Near by a man was saying, ‘No one hates change more than your countryman. Khrushchev couldn’t get the peasants to change any more than Levin could.’
A woman said, ‘No, no, he detested women! At least he kills off Anna cleanly, but look what he did to Natasha.’
As they left the hall, Hesketh Kendall said to Charles, ‘Why not a lecture on Mrs Gaskell? Now, there is a woman one can be comfortable with.’

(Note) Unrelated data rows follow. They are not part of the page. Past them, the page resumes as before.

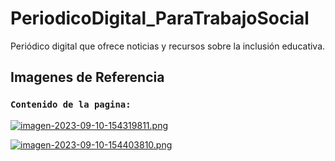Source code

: # PeriodicoDigital_ParaTrabajoSocial
Periódico digital que ofrece noticias y recursos sobre la inclusión educativa.

## Imagenes de Referencia

### `Contenido de la pagina:`

[![imagen-2023-09-10-154319811.png](https://i.postimg.cc/cLZX46VD/imagen-2023-09-10-154319811.png)](https://postimg.cc/fJ2x8WWX)

[![imagen-2023-09-10-154403810.png](https://i.postimg.cc/gjF3STpM/imagen-2023-09-10-154403810.png)](https://postimg.cc/8J4FswjW)
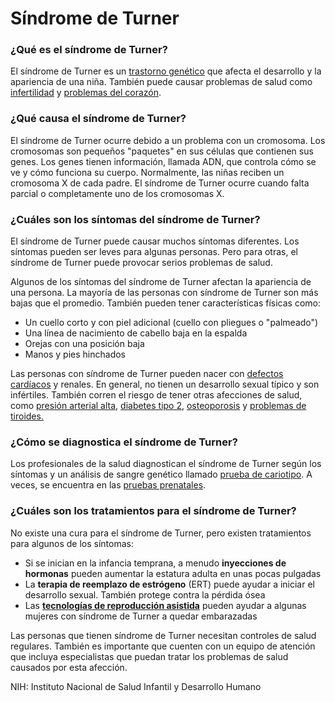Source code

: Síndrome de Turner
==================


### ¿Qué es el síndrome de Turner?


El síndrome de Turner es un [trastorno genético](https://medlineplus.gov/spanish/geneticdisorders.html) que afecta el 
desarrollo y la apariencia de una niña. También puede causar 
problemas de salud como [infertilidad](https://medlineplus.gov/spanish/femaleinfertility.html) y [problemas del corazón](https://medlineplus.gov/spanish/heartdiseases.html).


### ¿Qué causa el síndrome de Turner?


El síndrome de Turner ocurre debido a un problema con un 
cromosoma. Los cromosomas son pequeños "paquetes" en sus 
células que contienen sus genes. Los genes tienen información, 
llamada ADN, que controla cómo se ve y cómo funciona su cuerpo. 
Normalmente, las niñas reciben un cromosoma X de cada padre. El 
síndrome de Turner ocurre cuando falta parcial o completamente 
uno de los cromosomas X.


### ¿Cuáles son los síntomas del síndrome de Turner?


El síndrome de Turner puede causar muchos síntomas 
diferentes. Los síntomas pueden ser leves para algunas personas. 
Pero para otras, el síndrome de Turner puede provocar serios 
problemas de salud.


Algunos de los síntomas del síndrome de Turner afectan la 
apariencia de una persona. La mayoría de las personas con síndrome 
de Turner son más bajas que el promedio. También pueden tener 
características físicas como:


* Un cuello corto y con piel adicional (cuello con pliegues o 
"palmeado")
* Una línea de nacimiento de cabello baja en la espalda
* Orejas con una posición baja
* Manos y pies hinchados


Las personas con síndrome de Turner pueden nacer con [defectos cardíacos](https://medlineplus.gov/spanish/congenitalheartdefects.html) y renales. En general, no tienen un desarrollo sexual típico 
y son infértiles. También corren el riesgo de tener otras afecciones 
de salud, como [presión arterial alta](https://medlineplus.gov/spanish/highbloodpressure.html), [diabetes tipo 2](https://medlineplus.gov/spanish/diabetestype2.html), [osteoporosis](https://medlineplus.gov/spanish/osteoporosis.html) y [problemas de tiroides.](https://medlineplus.gov/spanish/thyroiddiseases.html)


### ¿Cómo se diagnostica el síndrome de Turner?


Los profesionales de la salud diagnostican el síndrome de 
Turner según los síntomas y un análisis de sangre genético llamado 
[prueba de cariotipo](https://medlineplus.gov/spanish/pruebas-de-laboratorio/prueba-de-cariotipo/). A veces, se encuentra en las [pruebas prenatales](https://medlineplus.gov/spanish/prenataltesting.html).


### ¿Cuáles son los tratamientos para el síndrome de Turner?


No existe una cura para el síndrome de Turner, pero existen 
tratamientos para algunos de los síntomas:


* Si se inician en la infancia temprana, a menudo 
**inyecciones de hormonas** pueden aumentar la 
estatura adulta en unas pocas pulgadas
* La **terapia de reemplazo de estrógeno** 
(ERT) puede ayudar a iniciar el desarrollo sexual. También protege 
contra la pérdida ósea
* Las **[tecnologías de reproducción asistida](https://medlineplus.gov/spanish/assistedreproductivetechnology.html)** 
pueden ayudar a algunas mujeres con síndrome de Turner a quedar 
embarazadas


Las personas que tienen síndrome de Turner necesitan controles 
de salud regulares. También es importante que cuenten con un 
equipo de atención que incluya especialistas que puedan tratar los 
problemas de salud causados por esta afección.


NIH: Instituto Nacional de Salud Infantil y Desarrollo Humano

‘I can read Mrs Gaskell on my own,’ Shirley Treglowan said to Charles. They seemed to have found themselves alone in the car park. The mist had not come up from the river and it was a warm, scented night. Charles, fidgeting with his car keys, supposed he would have to offer her a lift. He thought it unmannerly of Hester to have departed with such alacrity, taking Valentine with her. He had himself intended to offer Valentine a lift. ‘But I need help with Tolstoy otherwise I miss so much. You wouldn’t think of taking a small class? I’m sure there would be others who would be interested. We could do Dostoevsky, too.’
‘Can I give you a lift?’
‘I’ve got my bike, thanks just the same.’
He was so relieved that he said, ‘Yes, I don’t see why not, provided there are sufficient people who are interested. We might even take in Turgenev.’